(1) Field of the Invention
The present invention relates to a method used to fabricate a storage node electrode, for a crown shaped, DRAM capacitor structure.
(2) Description of the Prior Art
The major objectives of the semiconductor industry are to continually improve the performance of semiconductor devices, while still maintaining, or decreasing the cost of fabricating these same semiconductor devices. These objectives have been successfully addressed by the ability of the semiconductor industry to produce semiconductor chips with sub-micron features, or micro-miniaturization. Smaller features allow a reduction in performance degrading capacitances and resistances to be realized. In addition smaller features result in a smaller chip, however still possessing the same level of integration obtained for semiconductor chips fabricated with larger features. This allows a greater number of the denser, smaller chips to be obtained from a specific size starting substrate, thus resulting in a lower manufacturing cost for an individual chip.
The use of smaller features, when used for the fabrication of dynamic random access memory, (DRAM), devices, in which the capacitor of the DRAM device is a stacked capacitor, (STC), structure, presents difficulties when attempting to increase STC capacitance. A DRAM cell is usually comprised of the STC structure, overlying a transfer gate transistor, and connected to the source of a source/drain of the transfer gate transistor. However the decreasing size of the transfer gate transistor, limits the dimensions of the STC structure. To increase the capacitance of the STC structure, comprised of two electrodes, separated by a dielectric layer, either the thickness of the dielectric layer has to be decreased, or the area of the capacitor has to be increased. The reduction in dielectric thickness is limited by increasing reliability and yield risks, encountered with ultra thin dielectric layers. In addition the area of the STC structure is limited by the area of the underlying transfer gate transistor dimensions. The advancement of the DRAM technology to densities of a billion cells per chip, or greater, has resulted in a specific cell in which a smaller transfer gate transistor is being used, resulting in less of an overlying area for placement of overlying STC structures.
Two methods that have been used to increase STC capacitance, while still decreasing the lateral dimension of the capacitor, have been the use of rough, or hemispherical grain (HSG), silicon layers, and the use of crown shaped STC structures. First, referring to the crown shaped STC structures, the creation of a polysilicon, or amorphous silicon, storage node electrode structure, comprised of both vertical and horizontal silicon features, results in a greater electrode surface area then would have been achieved with counterparts fabricated without vertical features. Secondly the use of an HSG silicon layer, comprised of convex and concave features, and used for the top layer of the storage node electrode structure, again results in a greater degree of surface area then counterparts fabricated with smooth silicon layers. Therefore the combination of a crown shaped STC structure, comprised with a top layer of HSG silicon, residing on the crown shaped storage node structure, is an attractive option for high density DRAM devices.

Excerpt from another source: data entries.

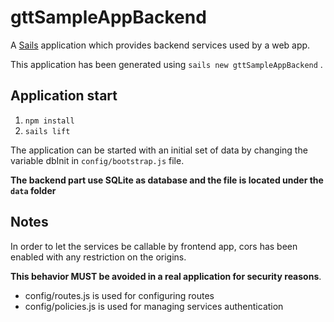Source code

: # gttSampleAppBackend

A [Sails](http://sailsjs.org) application which provides backend services used by a web app.

This application has been generated using `sails new gttSampleAppBackend` .

## Application start
1. `npm install`
2. `sails lift`

The application can be started with an initial set of data by changing the variable dbInit in `config/bootstrap.js` file.

**The backend part use SQLite as database and the file is located under the `data` folder**

## Notes
In order to let the services be callable by frontend app, cors has been enabled with any restriction on the origins.

**This behavior MUST be avoided in a real application for security reasons**.

- config/routes.js is used for configuring routes
- config/policies.js is used for managing services authentication
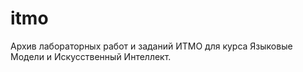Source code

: # itmo
Архив лабораторных работ и заданий ИТМО для курса Языковые Модели и Искусственный Интеллект.
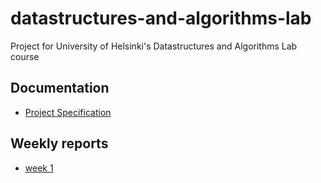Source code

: # datastructures-and-algorithms-lab
Project for University of Helsinki's Datastructures and Algorithms Lab course

## Documentation
- [Project Specification]()

## Weekly reports
- [week 1]()
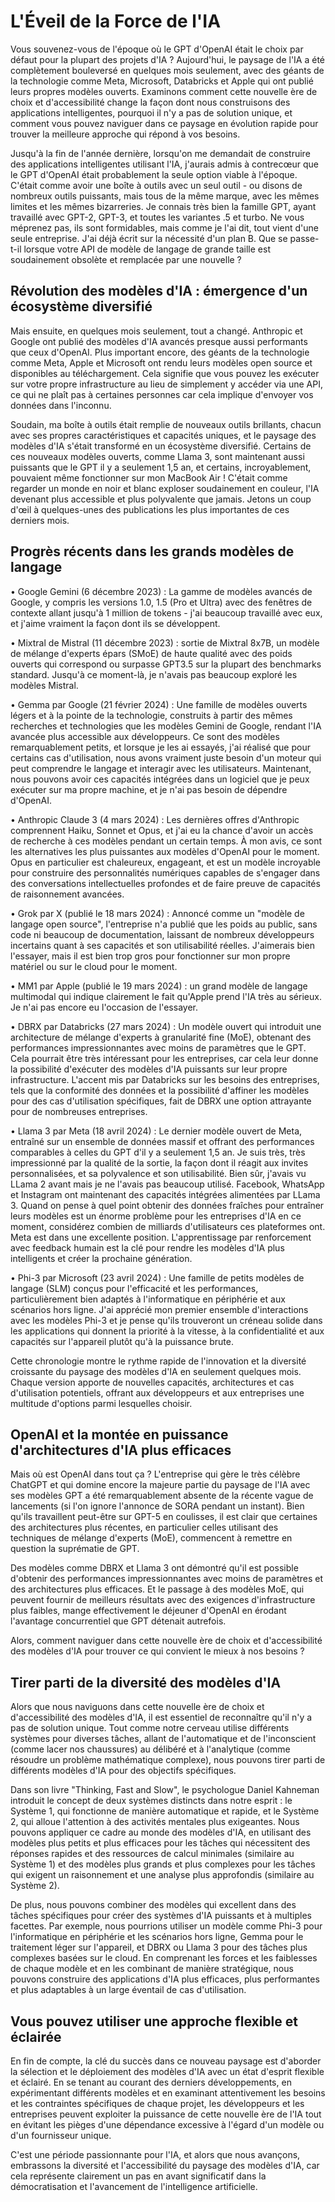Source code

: # L'Éveil de la Force de l'IA

Vous souvenez-vous de l'époque où le GPT d'OpenAI était le choix par défaut pour la plupart des projets d'IA ? Aujourd'hui, le paysage de l'IA a été complètement bouleversé en quelques mois seulement, avec des géants de la technologie comme Meta, Microsoft, Databricks et Apple qui ont publié leurs propres modèles ouverts. Examinons comment cette nouvelle ère de choix et d'accessibilité change la façon dont nous construisons des applications intelligentes, pourquoi il n'y a pas de solution unique, et comment vous pouvez naviguer dans ce paysage en évolution rapide pour trouver la meilleure approche qui répond à vos besoins.

Jusqu'à la fin de l'année dernière, lorsqu'on me demandait de construire des applications intelligentes utilisant l'IA, j'aurais admis à contrecœur que le GPT d'OpenAI était probablement la seule option viable à l'époque. C'était comme avoir une boîte à outils avec un seul outil - ou disons de nombreux outils puissants, mais tous de la même marque, avec les mêmes limites et les mêmes bizarreries. Je connais très bien la famille GPT, ayant travaillé avec GPT-2, GPT-3, et toutes les variantes .5 et turbo. Ne vous méprenez pas, ils sont formidables, mais comme je l'ai dit, tout vient d'une seule entreprise. J'ai déjà écrit sur la nécessité d'un plan B. Que se passe-t-il lorsque votre API de modèle de langage de grande taille est soudainement obsolète et remplacée par une nouvelle ?

## Révolution des modèles d'IA : émergence d'un écosystème diversifié

Mais ensuite, en quelques mois seulement, tout a changé. Anthropic et Google ont publié des modèles d'IA avancés presque aussi performants que ceux d'OpenAI. Plus important encore, des géants de la technologie comme Meta, Apple et Microsoft ont rendu leurs modèles open source et disponibles au téléchargement. Cela signifie que vous pouvez les exécuter sur votre propre infrastructure au lieu de simplement y accéder via une API, ce qui ne plaît pas à certaines personnes car cela implique d'envoyer vos données dans l'inconnu.

Soudain, ma boîte à outils était remplie de nouveaux outils brillants, chacun avec ses propres caractéristiques et capacités uniques, et le paysage des modèles d'IA s'était transformé en un écosystème diversifié. Certains de ces nouveaux modèles ouverts, comme Llama 3, sont maintenant aussi puissants que le GPT il y a seulement 1,5 an, et certains, incroyablement, pouvaient même fonctionner sur mon MacBook Air ! C'était comme regarder un monde en noir et blanc exploser soudainement en couleur, l'IA devenant plus accessible et plus polyvalente que jamais. Jetons un coup d'œil à quelques-unes des publications les plus importantes de ces derniers mois.

## Progrès récents dans les grands modèles de langage

• Google Gemini (6 décembre 2023) : La gamme de modèles avancés de Google, y compris les versions 1.0, 1.5 (Pro et Ultra) avec des fenêtres de contexte allant jusqu'à 1 million de tokens - j'ai beaucoup travaillé avec eux, et j'aime vraiment la façon dont ils se développent.

• Mixtral de Mistral (11 décembre 2023) : sortie de Mixtral 8x7B, un modèle de mélange d'experts épars (SMoE) de haute qualité avec des poids ouverts qui correspond ou surpasse GPT3.5 sur la plupart des benchmarks standard. Jusqu'à ce moment-là, je n'avais pas beaucoup exploré les modèles Mistral.

• Gemma par Google (21 février 2024) : Une famille de modèles ouverts légers et à la pointe de la technologie, construits à partir des mêmes recherches et technologies que les modèles Gemini de Google, rendant l'IA avancée plus accessible aux développeurs. Ce sont des modèles remarquablement petits, et lorsque je les ai essayés, j'ai réalisé que pour certains cas d'utilisation, nous avons vraiment juste besoin d'un moteur qui peut comprendre le langage et interagir avec les utilisateurs. Maintenant, nous pouvons avoir ces capacités intégrées dans un logiciel que je peux exécuter sur ma propre machine, et je n'ai pas besoin de dépendre d'OpenAI.

• Anthropic Claude 3 (4 mars 2024) : Les dernières offres d'Anthropic comprennent Haiku, Sonnet et Opus, et j'ai eu la chance d'avoir un accès de recherche à ces modèles pendant un certain temps. À mon avis, ce sont les alternatives les plus puissantes aux modèles d'OpenAI pour le moment. Opus en particulier est chaleureux, engageant, et est un modèle incroyable pour construire des personnalités numériques capables de s'engager dans des conversations intellectuelles profondes et de faire preuve de capacités de raisonnement avancées.

• Grok par X (publié le 18 mars 2024) : Annoncé comme un "modèle de langage open source", l'entreprise n'a publié que les poids au public, sans code ni beaucoup de documentation, laissant de nombreux développeurs incertains quant à ses capacités et son utilisabilité réelles. J'aimerais bien l'essayer, mais il est bien trop gros pour fonctionner sur mon propre matériel ou sur le cloud pour le moment.

• MM1 par Apple (publié le 19 mars 2024) : un grand modèle de langage multimodal qui indique clairement le fait qu'Apple prend l'IA très au sérieux. Je n'ai pas encore eu l'occasion de l'essayer.

• DBRX par Databricks (27 mars 2024) : Un modèle ouvert qui introduit une architecture de mélange d'experts à granularité fine (MoE), obtenant des performances impressionnantes avec moins de paramètres que le GPT. Cela pourrait être très intéressant pour les entreprises, car cela leur donne la possibilité d'exécuter des modèles d'IA puissants sur leur propre infrastructure. L'accent mis par Databricks sur les besoins des entreprises, tels que la conformité des données et la possibilité d'affiner les modèles pour des cas d'utilisation spécifiques, fait de DBRX une option attrayante pour de nombreuses entreprises.

• Llama 3 par Meta (18 avril 2024) : Le dernier modèle ouvert de Meta, entraîné sur un ensemble de données massif et offrant des performances comparables à celles du GPT d'il y a seulement 1,5 an. Je suis très, très impressionné par la qualité de la sortie, la façon dont il réagit aux invites personnalisées, et sa polyvalence et son utilisabilité. Bien sûr, j'avais vu LLama 2 avant mais je ne l'avais pas beaucoup utilisé. Facebook, WhatsApp et Instagram ont maintenant des capacités intégrées alimentées par LLama 3. Quand on pense à quel point obtenir des données fraîches pour entraîner leurs modèles est un énorme problème pour les entreprises d'IA en ce moment, considérez combien de milliards d'utilisateurs ces plateformes ont. Meta est dans une excellente position. L'apprentissage par renforcement avec feedback humain est la clé pour rendre les modèles d'IA plus intelligents et créer la prochaine génération.

• Phi-3 par Microsoft (23 avril 2024) : Une famille de petits modèles de langage (SLM) conçus pour l'efficacité et les performances, particulièrement bien adaptés à l'informatique en périphérie et aux scénarios hors ligne. J'ai apprécié mon premier ensemble d'interactions avec les modèles Phi-3 et je pense qu'ils trouveront un créneau solide dans les applications qui donnent la priorité à la vitesse, à la confidentialité et aux capacités sur l'appareil plutôt qu'à la puissance brute.

Cette chronologie montre le rythme rapide de l'innovation et la diversité croissante du paysage des modèles d'IA en seulement quelques mois. Chaque version apporte de nouvelles capacités, architectures et cas d'utilisation potentiels, offrant aux développeurs et aux entreprises une multitude d'options parmi lesquelles choisir.

## OpenAI et la montée en puissance d'architectures d'IA plus efficaces

Mais où est OpenAI dans tout ça ? L'entreprise qui gère le très célèbre ChatGPT et qui domine encore la majeure partie du paysage de l'IA avec ses modèles GPT a été remarquablement absente de la récente vague de lancements (si l'on ignore l'annonce de SORA pendant un instant). Bien qu'ils travaillent peut-être sur GPT-5 en coulisses, il est clair que certaines des architectures plus récentes, en particulier celles utilisant des techniques de mélange d'experts (MoE), commencent à remettre en question la suprématie de GPT.

Des modèles comme DBRX et Llama 3 ont démontré qu'il est possible d'obtenir des performances impressionnantes avec moins de paramètres et des architectures plus efficaces. Et le passage à des modèles MoE, qui peuvent fournir de meilleurs résultats avec des exigences d'infrastructure plus faibles, mange effectivement le déjeuner d'OpenAI en érodant l'avantage concurrentiel que GPT détenait autrefois.

Alors, comment naviguer dans cette nouvelle ère de choix et d'accessibilité des modèles d'IA pour trouver ce qui convient le mieux à nos besoins ?

## Tirer parti de la diversité des modèles d'IA

Alors que nous naviguons dans cette nouvelle ère de choix et d'accessibilité des modèles d'IA, il est essentiel de reconnaître qu'il n'y a pas de solution unique. Tout comme notre cerveau utilise différents systèmes pour diverses tâches, allant de l'automatique et de l'inconscient (comme lacer nos chaussures) au délibéré et à l'analytique (comme résoudre un problème mathématique complexe), nous pouvons tirer parti de différents modèles d'IA pour des objectifs spécifiques.

Dans son livre "Thinking, Fast and Slow", le psychologue Daniel Kahneman introduit le concept de deux systèmes distincts dans notre esprit : le Système 1, qui fonctionne de manière automatique et rapide, et le Système 2, qui alloue l'attention à des activités mentales plus exigeantes. Nous pouvons appliquer ce cadre au monde des modèles d'IA, en utilisant des modèles plus petits et plus efficaces pour les tâches qui nécessitent des réponses rapides et des ressources de calcul minimales (similaire au Système 1) et des modèles plus grands et plus complexes pour les tâches qui exigent un raisonnement et une analyse plus approfondis (similaire au Système 2).

De plus, nous pouvons combiner des modèles qui excellent dans des tâches spécifiques pour créer des systèmes d'IA puissants et à multiples facettes. Par exemple, nous pourrions utiliser un modèle comme Phi-3 pour l'informatique en périphérie et les scénarios hors ligne, Gemma pour le traitement léger sur l'appareil, et DBRX ou Llama 3 pour des tâches plus complexes basées sur le cloud. En comprenant les forces et les faiblesses de chaque modèle et en les combinant de manière stratégique, nous pouvons construire des applications d'IA plus efficaces, plus performantes et plus adaptables à un large éventail de cas d'utilisation.

## Vous pouvez utiliser une approche flexible et éclairée

En fin de compte, la clé du succès dans ce nouveau paysage est d'aborder la sélection et le déploiement des modèles d'IA avec un état d'esprit flexible et éclairé. En se tenant au courant des derniers développements, en expérimentant différents modèles et en examinant attentivement les besoins et les contraintes spécifiques de chaque projet, les développeurs et les entreprises peuvent exploiter la puissance de cette nouvelle ère de l'IA tout en évitant les pièges d'une dépendance excessive à l'égard d'un modèle ou d'un fournisseur unique.

C'est une période passionnante pour l'IA, et alors que nous avançons, embrassons la diversité et l'accessibilité du paysage des modèles d'IA, car cela représente clairement un pas en avant significatif dans la démocratisation et l'avancement de l'intelligence artificielle.
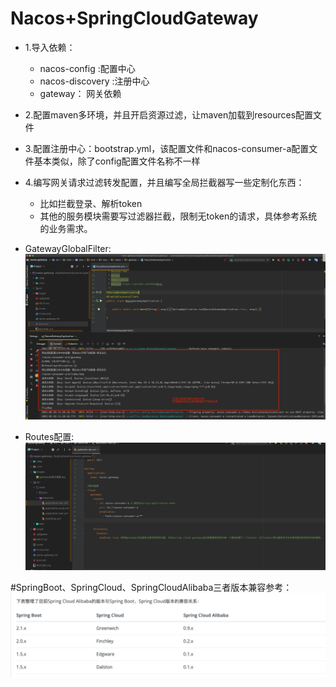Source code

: # Nacos+SpringCloudGateway

- 1.导入依赖：
    * nacos-config :配置中心
    * nacos-discovery :注册中心
    * gateway： 网关依赖
    
- 2.配置maven多环境，并且开启资源过滤，让maven加载到resources配置文件
    
- 3.配置注册中心：bootstrap.yml，该配置文件和nacos-consumer-a配置文件基本类似，除了config配置文件名称不一样

- 4.编写网关请求过滤转发配置，并且编写全局拦截器写一些定制化东西：
   * 比如拦截登录、解析token
   * 其他的服务模块需要写过滤器拦截，限制无token的请求，具体参考系统的业务需求。
   
- GatewayGlobalFilter:
![全局过滤器](images/gateway全局过滤器.jpg)
- Routes配置:
![Routes路由配置](images/gateway路由配置.jpg)


#SpringBoot、SpringCloud、SpringCloudAlibaba三者版本兼容参考：
![版本兼容](images/springboot-cloud-alibaba三者对应版本.jpg)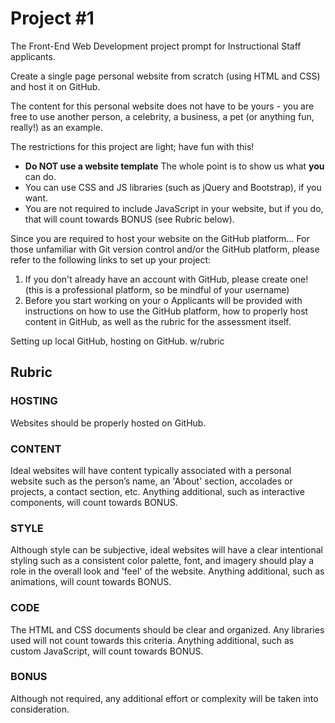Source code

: # Project #1
The Front-End Web Development project prompt for Instructional Staff applicants.

Create a single page personal website from scratch (using HTML and CSS) and host it on GitHub. 

The content for this personal website does not have to be yours - you are free to use another person, a celebrity, a business, a pet (or anything fun, really!) as an example.

The restrictions for this project are light; have fun with this!
-  **Do NOT use a website template** The whole point is to show us what __you__ can do.
-  You can use CSS and JS libraries (such as jQuery and Bootstrap), if you want.
-  You are not required to include JavaScript in your website, but if you do, that will count towards BONUS (see Rubric below).

Since you are required to host your website on the GitHub platform...
For those unfamiliar with Git version control and/or the GitHub platform, please refer to the following links to set up your project:
1. If you don't already have an account with GitHub, please create one! (this is a professional platform, so be mindful of your username)
2. Before you start working on your o
Applicants will be provided with instructions on how to use the GitHub platform, how to properly host content in GitHub, as well as the rubric for the assessment itself.

Setting up local GitHub, hosting on GitHub. w/rubric

## Rubric
### HOSTING
Websites should be properly hosted on GitHub.
### CONTENT
Ideal websites will have content typically associated with a personal website such as the person’s name, an 'About' section, accolades or projects, a contact section, etc. Anything additional, such as interactive components, will count towards BONUS.
### STYLE
Although style can be subjective, ideal websites will have a clear intentional styling such as a consistent color palette, font, and imagery should play a role in the overall look and 'feel' of the website. Anything additional, such as animations, will count towards BONUS.
### CODE
The HTML and CSS documents should be clear and organized. Any libraries used will not count towards this criteria. Anything additional, such as custom JavaScript, will count towards BONUS.
### BONUS
Although not required, any additional effort or complexity will be taken into consideration.
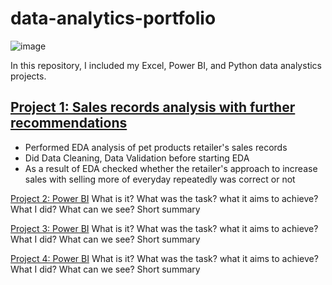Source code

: # data-analytics-portfolio
![image](https://github.com/Dzhoniq/data-analytics-portfolio/assets/64640862/e11f3a52-2c11-4e48-b094-e6d1731d5c4c)


In this repository, I included my Excel, Power BI, and Python data analystics projects. 
## [Project 1: Sales records analysis with further recommendations](https://github.com/Dzhoniq/data-analytics-portfolio/tree/main/Sales_Record_Analysis)
- Performed EDA analysis of pet products retailer's sales records
- Did Data Cleaning, Data Validation before starting EDA
- As a result of EDA checked whether the retailer's approach to increase sales with selling more of everyday repeatedly was correct or not


[Project 2: Power BI]()
What is it? 
What was the task? 
what it aims to achieve?
What I did? What can we see? 
Short summary

[Project 3: Power BI]()
What is it? 
What was the task? 
what it aims to achieve?
What I did? What can we see? 
Short summary

[Project 4: Power BI]()
What is it? 
What was the task? 
what it aims to achieve?
What I did? What can we see? 
Short summary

This invention will describe a novel process for the fabrication of a crown shaped STC structure, featuring an HSG silicon layer, thus offering the attractive combination in regards to increased capacitor surface area. This invention will describe the use of a crown shaped storage node structure, covered by a HSG silicon layer, where crown shaped storage node structure is formed from a composite amorphous silicon layer, comprised of three amorphous silicon layer, all deposited in situ, in a low pressure chemical vapor deposition, (LPCVD), tool, with a heavily doped layer located between two lightly doped amorphous silicon layers. The use of the lightly doped amorphous silicon surfaces allow selective HSG seeding and growth formation, on the exposed, lightly doped surfaces of the crown shaped, storage node structure. In addition the use of the heavily doped amorphous silicon layer supplies the dopants needed to minimize a capacitance depletion phenomena. This invention will also describe a vapor pre-clean procedure, preparing the exposed lightly doped amorphous silicon surfaces, for the in situ deposition of HSG seeds. Prior art such as Thakur et al, in U.S. Pat. No. 5,656,531, or Zahurak et al, in U.S. Pat. No. 5,639,685, describe a processes for fabricating HSG layers, however these prior art do not describe the process offered in this present invention, that is the use of a three layer, amorphous silicon, crown shaped, storage node structure. In addition these references do not describe a hydrofluoric vapor pre-clean procedure, followed by an in situ deposition of HSG seeds, for selective HSG growth in a conventional LPCVD system.